One night we were walking along in a double column on each side of a narrow, tarred road. Suddenly from just ahead of us around a curve in the road, we heard a lot of rifle fire, which soon stopped. As we moved around the curve two Germans were lying in the road. One was already dead and the other one was losing huge quantities of blood that was forming a big pool around him. The column had come around the corner and the two Germans, who had been hiding in the dark, fired on our men and killed some of them. They then held up their hands to surrender. Our soldiers let them have it. If the Germans had surrendered before getting in their last shots, they would have remained alive.”
I read these stories and I can remember my father telling us some of them, but it still seems unbelievable to me that this was something he experienced. Even in the tone of his writing, there’s something somewhat ordinary about all of it. How many dead bodies do you see before you stop being able to take them in? How many near-death experiences do you have before you stop reacting to them? There does seem to be a number because my father and the men around him seem to have reached it.
After the Bulge, the war in Europe went on for three more months. While it might have started to get easier, it never got easy. People got killed every day. If you relaxed your guard too much, you were a dead man.

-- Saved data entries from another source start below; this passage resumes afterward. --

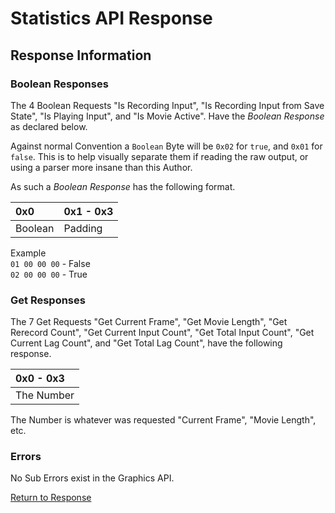 # Statistics API Response

## Response Information

### Boolean Responses

The 4 Boolean Requests "Is Recording Input", "Is Recording Input from Save State", "Is Playing Input", and "Is Movie Active".
Have the *Boolean Response* as declared below.

Against normal Convention a `Boolean` Byte will be `0x02` for `true`, and `0x01` for `false`. This is to help
visually separate them if reading the raw output, or using a parser more insane than this Author.

As such a *Boolean Response* has the following format.

| 0x0     | 0x1 - 0x3 |
|:--------|:----------|
| Boolean | Padding   |

Example <br>
`01 00 00 00` - False <br>
`02 00 00 00` - True

### Get Responses

The 7 Get Requests "Get Current Frame", "Get Movie Length", "Get Rerecord Count", "Get Current Input Count",
"Get Total Input Count", "Get Current Lag Count", and "Get Total Lag Count", have the following response.

| 0x0 - 0x3  | 
|:-----------|
| The Number |

The Number is whatever was requested "Current Frame", "Movie Length", etc.

### Errors

No Sub Errors exist in the Graphics API.

[Return to Response](./socket_response.md)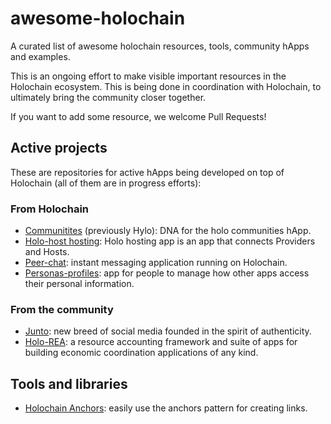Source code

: # awesome-holochain

A curated list of awesome holochain resources, tools, community hApps and examples.

This is an ongoing effort to make visible important resources in the Holochain ecosystem. This is being done in coordination with Holochain, to ultimately bring the community closer together.

If you want to add some resource, we welcome Pull Requests!

## Active projects

These are repositories for active hApps being developed on top of Holochain (all of them are in progress efforts):

### From Holochain
* [Communitites](https://github.com/Holo-Host/holo-communities-dna) (previously Hylo): DNA for the holo communities hApp.
* [Holo-host hosting](https://github.com/Holo-Host/holo-hosting-app): Holo hosting app is an app that connects Providers and Hosts.
* [Peer-chat](https://github.com/holochain/peer-chat): instant messaging application running on Holochain.
* [Personas-profiles](https://github.com/holochain/personas-profiles): app for people to manage how other apps access their personal information.

### From the community

* [Junto](https://github.com/juntofoundation/Junto): new breed of social media founded in the spirit of authenticity.
* [Holo-REA](https://github.com/holo-rea/holo-rea): a resource accounting framework and suite of apps for building economic coordination applications of any kind.

## Tools and libraries

* [Holochain Anchors](https://github.com/holochain/holochain_anchors): easily use the anchors pattern for creating links.
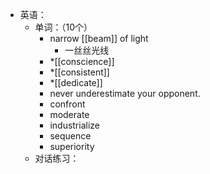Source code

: - 英语：
	- 单词：（10个）
		- narrow [[beam]] of light
			- 一丝丝光线
		- *[[conscience]]
		- *[[consistent]]
		- *[[dedicate]]
		- never underestimate your opponent.
		- confront
		- moderate
		- industrialize
		- sequence
		- superiority
	- 对话练习：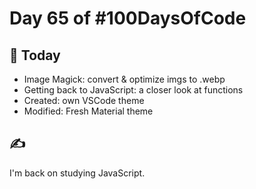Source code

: # Day 65 of #100DaysOfCode

## 📖 Today

- Image Magick: convert & optimize imgs to .webp
- Getting back to JavaScript: a closer look at functions
- Created: own VSCode theme
- Modified: Fresh Material theme

## ✍

I'm back on studying JavaScript.
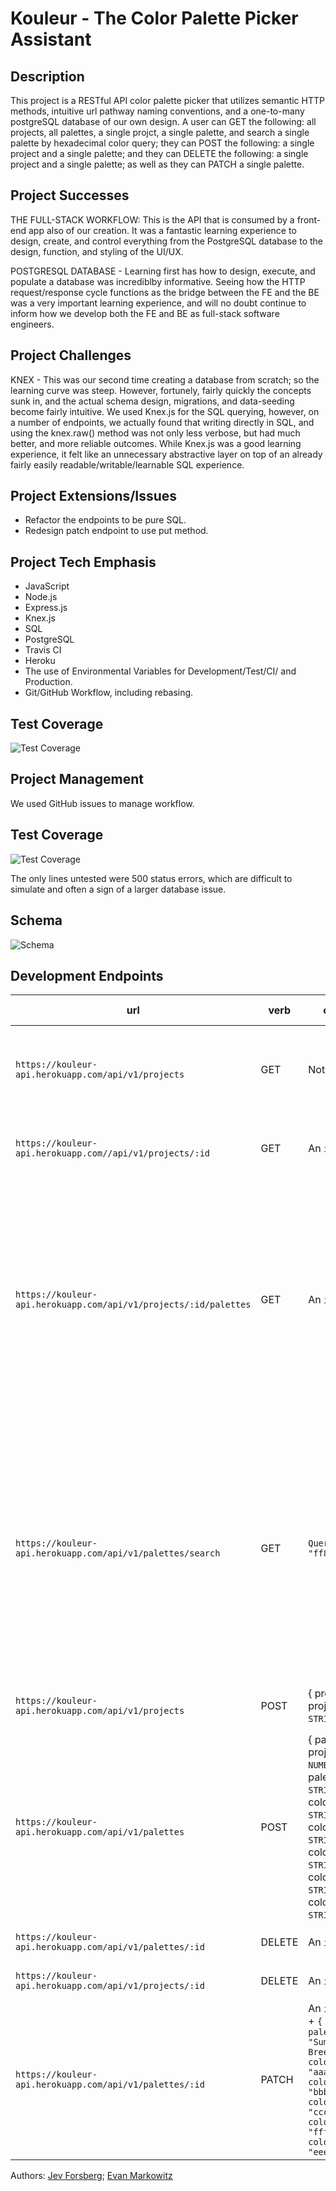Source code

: # Kouleur - The Color Palette Picker Assistant

## Description

This project is a RESTful API color palette picker that utilizes semantic HTTP methods, intuitive url pathway naming conventions, and a one-to-many postgreSQL database of our own design. A user can GET the following: all projects, all palettes, a single projct, a single palette, and search a single palette by hexadecimal color query; they can POST the following: a single project and a single palette; and they can DELETE the following: a single project and a single palette; as well as they can PATCH a single palette.

## Project Successes

THE FULL-STACK WORKFLOW: This is the API that is consumed by a front-end app also of our creation. It was a fantastic learning experience to design, create, and control everything from the PostgreSQL database to the design, function, and styling of the UI/UX.

POSTGRESQL DATABASE - Learning first has how to design, execute, and populate a database was incrediblby informative. Seeing how the HTTP request/response cycle functions as the bridge between the FE and the BE was a very important learning experience, and will no doubt continue to inform how we develop both the FE and BE as full-stack software engineers.

## Project Challenges

KNEX - This was our second time creating a database from scratch; so the learning curve was steep. However, fortunely, fairly quickly the concepts sunk in, and the actual schema design, migrations, and data-seeding become fairly intuitive. We used Knex.js for the SQL querying, however, on a number of endpoints, we actually found that writing directly in SQL, and  using the knex.raw() method was not only less verbose, but had much better, and more reliable outcomes. While Knex.js was a good learning experience, it felt like an unnecessary abstractive layer on top of an already fairly easily readable/writable/learnable SQL experience.

## Project Extensions/Issues

* Refactor the endpoints to be pure SQL.
* Redesign patch endpoint to use put method.

## Project Tech Emphasis

* JavaScript
* Node.js
* Express.js
* Knex.js
* SQL
* PostgreSQL
* Travis CI
* Heroku
* The use of Environmental Variables for Development/Test/CI/ and Production.
* Git/GitHub Workflow, including rebasing.

## Test Coverage

![Test Coverage](./src/images/test-coverage.png)

## Project Management

We used GitHub issues to manage workflow.

## Test Coverage

![Test Coverage](./assets/Kouleur-FE-Test-Coverage.png)

The only lines untested were 500 status errors, which are difficult to simulate and often a sign of a larger database issue.

## Schema

![Schema](assets/DB-Schema.png)

## Development Endpoints

| url | verb | options | sample response |
| ----|------|---------|---------------- |
| `https://kouleur-api.herokuapp.com/api/v1/projects` | GET | Not Needed | An array of all projects: `[ { id: 1, project_name: 'Warm Kouleurs'}, { Next Project Object } ]` |
| `https://kouleur-api.herokuapp.com//api/v1/projects/:id` | GET | An `id` param | A single project: `{ id: 1, project_name: 'Warm Kouleurs' }` |
| `https://kouleur-api.herokuapp.com/api/v1/projects/:id/palettes` | GET | An `id` param | All the palettes for a specific project: `[ { id: 1, project_id: 1, palette_name: "Summertime Breeze", color_1: "91a6ff", color_2: "ff88dc", color_3: "faff7f", color_4: "ffffff", color_5: "ff5154" }, { Next Palette Object} ]` |
| `https://kouleur-api.herokuapp.com/api/v1/palettes/search` | GET | `Query: "ff88dc"` | Search for and return a specific Palette that contains the hexadecimal query as a color value: `{ id: 1, project_id: 1, palette_name: "Summertime Breeze", color_1: "91a6ff", color_2: "ff88dc", color_3: "faff7f", color_4: "ffffff", color_5: "ff5154" }` |
| `https://kouleur-api.herokuapp.com/api/v1/projects` | POST | { project: { project_name: `STRING` } } | Returns the id of the newly made Project: `{ id: 11 }` |
| `https://kouleur-api.herokuapp.com/api/v1/palettes` | POST | { palette: { project_id: `NUMBER`, palette_name: `STRING`, color_1: `STRING`, color_2: `STRING`, color_3: `STRING`, color_4: `STRING`, color_5: `STRING` } } | The new palette's id: `{ id: 12 }` |
| `https://kouleur-api.herokuapp.com/api/v1/palettes/:id` | DELETE | An `id` param | The deleted Palette's id: `{ id: 13 }` |
| `https://kouleur-api.herokuapp.com/api/v1/projects/:id` | DELETE | An `id` param | The deleted Projects's id: `{ id: 14 }` |
| `https://kouleur-api.herokuapp.com/api/v1/palettes/:id` | PATCH | An `id` param + `{ palette_name: "Summertime Breeze", color_1: "aaaaaa", color_2: "bbbbbb", color_3: "cccccc", color_4: "ffffff", color_5: "eeeeee" }` | The patched Palette's id: `{ id: 14 }` |

Authors: [Jev Forsberg](https://github.com/baldm0mma/); [Evan Markowitz](https://github.com/evanmarkowitz)
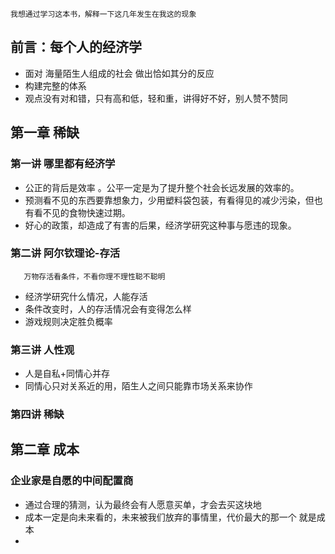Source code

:     我想通过学习这本书，解释一下这几年发生在我这的现象

## 前言：每个人的经济学
- 面对 海量陌生人组成的社会 做出恰如其分的反应
- 构建完整的体系
- 观点没有对和错，只有高和低，轻和重，讲得好不好，别人赞不赞同

## 第一章 稀缺
### 第一讲 哪里都有经济学
- 公正的背后是效率 。公平一定是为了提升整个社会长远发展的效率的。
- 预测看不见的东西要靠想象力，少用塑料袋包装，有看得见的减少污染，但也有看不见的食物快速过期。
- 好心的政策，却造成了有害的后果，经济学研究这种事与愿违的现象。
  
### 第二讲 阿尔钦理论-存活      
       万物存活看条件，不看你理不理性聪不聪明
- 经济学研究什么情况，人能存活
- 条件改变时，人的存活情况会有变得怎么样
- 游戏规则决定胜负概率


###  第三讲 人性观
- 人是自私+同情心并存
- 同情心只对关系近的用，陌生人之间只能靠市场关系来协作

### 第四讲 稀缺


## 第二章 成本
### 企业家是自愿的中间配置商
- 通过合理的猜测，认为最终会有人愿意买单，才会去买这块地
- 成本一定是向未来看的，未来被我们放弃的事情里，代价最大的那一个 就是成本
- 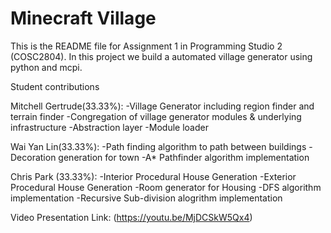 # Minecraft Village
This is the README file for Assignment 1 in Programming Studio 2 (COSC2804).
In this project we build a automated village generator using python and mcpi.


Student contributions

Mitchell Gertrude(33.33%):
-Village Generator including region finder and terrain finder
-Congregation of village generator modules & underlying infrastructure
-Abstraction layer 
-Module loader

Wai Yan Lin(33.33%):
-Path finding algorithm to path between buildings
-Decoration generation for town
-A* Pathfinder algorithm implementation

Chris Park (33.33%):
-Interior Procedural House Generation 
-Exterior Procedural House Generation
-Room generator for Housing
-DFS algorithm implementation
-Recursive Sub-division alogrithm implementation

Video Presentation Link:
(https://youtu.be/MjDCSkW5Qx4)
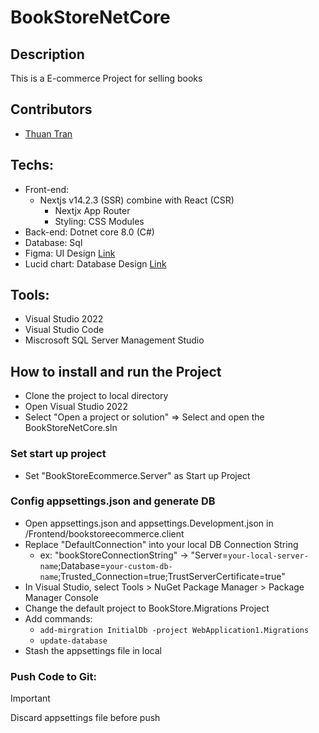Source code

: # BookStoreNetCore

## Description
This is a E-commerce Project for selling books

## Contributors
  + [Thuan Tran](https://github.com/tdthuan0112)

## Techs:
  + Front-end:
    + Nextjs v14.2.3 (SSR) combine with React (CSR)
      + Nextjx App Router
      + Styling: CSS Modules
  + Back-end: Dotnet core 8.0 (C#) 
  + Database: Sql
  + Figma: UI Design [Link](https://www.figma.com/design/ccWc9G7tfY7p65BmHLdFxZ/BookStore---Present?node-id=0-1&t=XKQYWf6Ga5RNvBpI-0)
  + Lucid chart: Database Design [Link](https://lucid.app/lucidchart/d662c2aa-d7b5-4dc4-8d20-71e0da26fcb8/edit?invitationId=inv_3de3346c-9131-427c-bd5e-8738412f4f61&page=0_0#)

## Tools:
  + Visual Studio 2022
  + Visual Studio Code
  + Miscrosoft SQL Server Management Studio

## How to install and run the Project
  + Clone the project to local directory
  + Open Visual Studio 2022
  + Select "Open a project or solution" => Select and open the BookStoreNetCore.sln
### Set start up project
  + Set "BookStoreEcommerce.Server" as Start up Project
### Config appsettings.json and generate DB
  + Open appsettings.json and appsettings.Development.json in /Frontend/bookstoreecommerce.client
  + Replace "DefaultConnection" into your local DB Connection String
    + ex: "bookStoreConnectionString" -> "Server=`your-local-server-name`;Database=`your-custom-db-name`;Trusted_Connection=true;TrustServerCertificate=true"
  + In Visual Studio, select Tools > NuGet Package Manager > Package Manager Console
  + Change the default project to BookStore.Migrations Project
  + Add commands:
    + `add-mirgration InitialDb -project WebApplication1.Migrations`
    + `update-database`
  + Stash the appsettings file in local

### Push Code to Git:
> [!IMPORTANT]
> Discard appsettings file before push
  
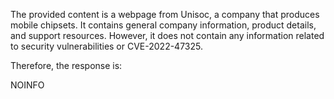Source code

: The provided content is a webpage from Unisoc, a company that produces mobile chipsets. It contains general company information, product details, and support resources. However, it does not contain any information related to security vulnerabilities or CVE-2022-47325.

Therefore, the response is:

NOINFO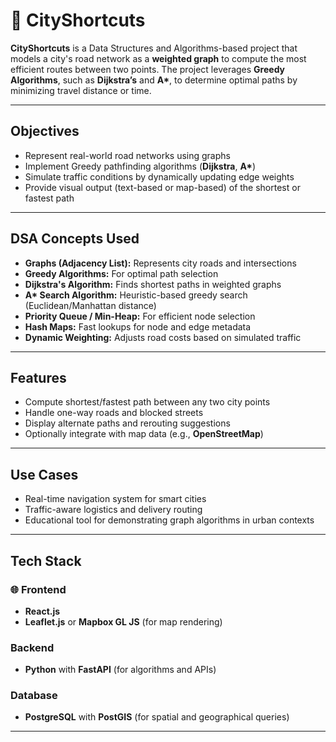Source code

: # 🚦 CityShortcuts

**CityShortcuts** is a Data Structures and Algorithms-based project that models a city's road network as a **weighted graph** to compute the most efficient routes between two points. The project leverages **Greedy Algorithms**, such as **Dijkstra’s** and **A\***, to determine optimal paths by minimizing travel distance or time.

---

## Objectives

- Represent real-world road networks using graphs
- Implement Greedy pathfinding algorithms (**Dijkstra**, **A\***)
- Simulate traffic conditions by dynamically updating edge weights
- Provide visual output (text-based or map-based) of the shortest or fastest path

---

## DSA Concepts Used

- **Graphs (Adjacency List):** Represents city roads and intersections
- **Greedy Algorithms:** For optimal path selection
- **Dijkstra's Algorithm:** Finds shortest paths in weighted graphs
- **A\* Search Algorithm:** Heuristic-based greedy search (Euclidean/Manhattan distance)
- **Priority Queue / Min-Heap:** For efficient node selection
- **Hash Maps:** Fast lookups for node and edge metadata
- **Dynamic Weighting:** Adjusts road costs based on simulated traffic

---

## Features

- Compute shortest/fastest path between any two city points
- Handle one-way roads and blocked streets
- Display alternate paths and rerouting suggestions
- Optionally integrate with map data (e.g., **OpenStreetMap**)

---

## Use Cases

- Real-time navigation system for smart cities
- Traffic-aware logistics and delivery routing
- Educational tool for demonstrating graph algorithms in urban contexts

---

## Tech Stack

### 🌐 Frontend
- **React.js**
- **Leaflet.js** or **Mapbox GL JS** (for map rendering)

### Backend
- **Python** with **FastAPI** (for algorithms and APIs)

### Database
- **PostgreSQL** with **PostGIS** (for spatial and geographical queries)

---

Everything that I’ve quoted above, my father wrote when he was in his eighties. This is the letter that my father wrote home to my grandmother for Mother’s Day on April 22, 1945. The Germans surrendered two weeks later.
“Dear Eunice,
I wrote a letter yesterday, but I haven’t gotten around to having it censored and mailed yet. The Mother’s Day card is strictly G. I., but you will agree it is the spirit that matters. Last year this time I was home on furlough. I hope that by this time next year we can all be together again.
I know my being overseas is probably harder on you than it is on me. I have said before that as a whole I like it over here. That still goes and I like it better all of the time. It is quite a stirring experience at times to be at the scene of today’s headlines and tomorrow’s history. There are many scenes I have seen over here that I wish you could have enjoyed with me. I believe that the main reason I want to get home at all is to describe the things I have seen and done.
Of course, there are times when all there is to be seen is ugliness. I think that they are not the things that will stick longest in my memory.
My wish is that you won’t be worried about me.
With all my love,
Albert”
We all compartmentalize in some way to survive. My father was good at it. I am too. The stories he told to my sister and me never mentioned the bloodshed or the death. What he told us about were only the good things he had seen and done - the life-long friends he made, the different places he’d seen, and the funny things that happened to him along the way. He only started talking about everything else that happened toward the end of his life. I remember being amazed, just before he died, when, from his bed, he started telling Michael some of the ugly stories. I had never heard them before.
My father was above all a very kind man. He carried all of that with him and did not think that anyone else should have to. He only wrote all of this down after he retired when we asked him to.
Thanks, Pop. For all of it.
This is beyond powerful...painfully powerful!!
WOW! Amazing descriptions and reports, I can see where you get your writing skills. How wonderful that your father agreed to write all that down for you! Live history is what it is.